**DESCRIPTION OF THE TASK**
Give back, word for word, only the lines from the one containing "### GetHashOk" to the end of the listing below.
——
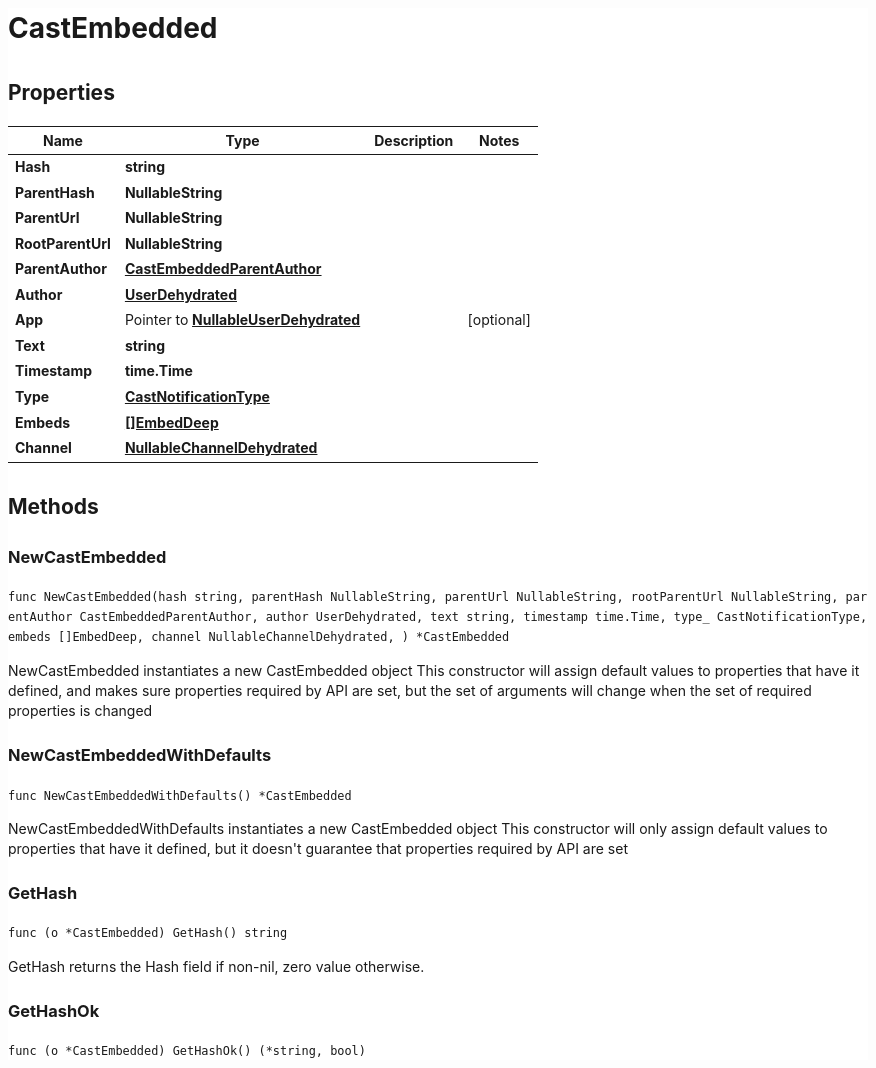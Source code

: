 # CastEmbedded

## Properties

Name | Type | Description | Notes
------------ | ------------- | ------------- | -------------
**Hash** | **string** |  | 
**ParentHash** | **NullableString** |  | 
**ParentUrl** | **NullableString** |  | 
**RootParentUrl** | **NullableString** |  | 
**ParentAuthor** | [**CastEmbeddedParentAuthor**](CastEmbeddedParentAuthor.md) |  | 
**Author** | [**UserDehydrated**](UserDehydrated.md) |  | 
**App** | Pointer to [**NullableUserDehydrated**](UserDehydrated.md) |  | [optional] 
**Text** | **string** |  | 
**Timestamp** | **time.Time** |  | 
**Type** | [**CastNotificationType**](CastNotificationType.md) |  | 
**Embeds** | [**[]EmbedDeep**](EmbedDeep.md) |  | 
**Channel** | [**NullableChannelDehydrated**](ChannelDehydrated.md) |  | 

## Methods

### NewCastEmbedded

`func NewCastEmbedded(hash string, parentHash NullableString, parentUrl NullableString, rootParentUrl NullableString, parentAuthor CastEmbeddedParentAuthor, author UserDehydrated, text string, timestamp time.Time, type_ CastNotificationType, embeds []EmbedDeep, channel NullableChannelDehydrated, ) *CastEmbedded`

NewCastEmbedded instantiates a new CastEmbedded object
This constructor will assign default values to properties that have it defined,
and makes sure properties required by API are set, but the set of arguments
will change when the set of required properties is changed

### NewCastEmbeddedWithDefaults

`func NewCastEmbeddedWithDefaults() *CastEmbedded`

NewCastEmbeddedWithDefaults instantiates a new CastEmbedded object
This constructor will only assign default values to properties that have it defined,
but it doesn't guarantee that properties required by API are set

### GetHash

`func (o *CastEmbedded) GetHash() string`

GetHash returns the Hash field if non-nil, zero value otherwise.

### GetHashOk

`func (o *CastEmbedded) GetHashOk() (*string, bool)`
——
**OUTPUT FOR THIS EXERCISE**
### GetHashOk

`func (o *CastEmbedded) GetHashOk() (*string, bool)`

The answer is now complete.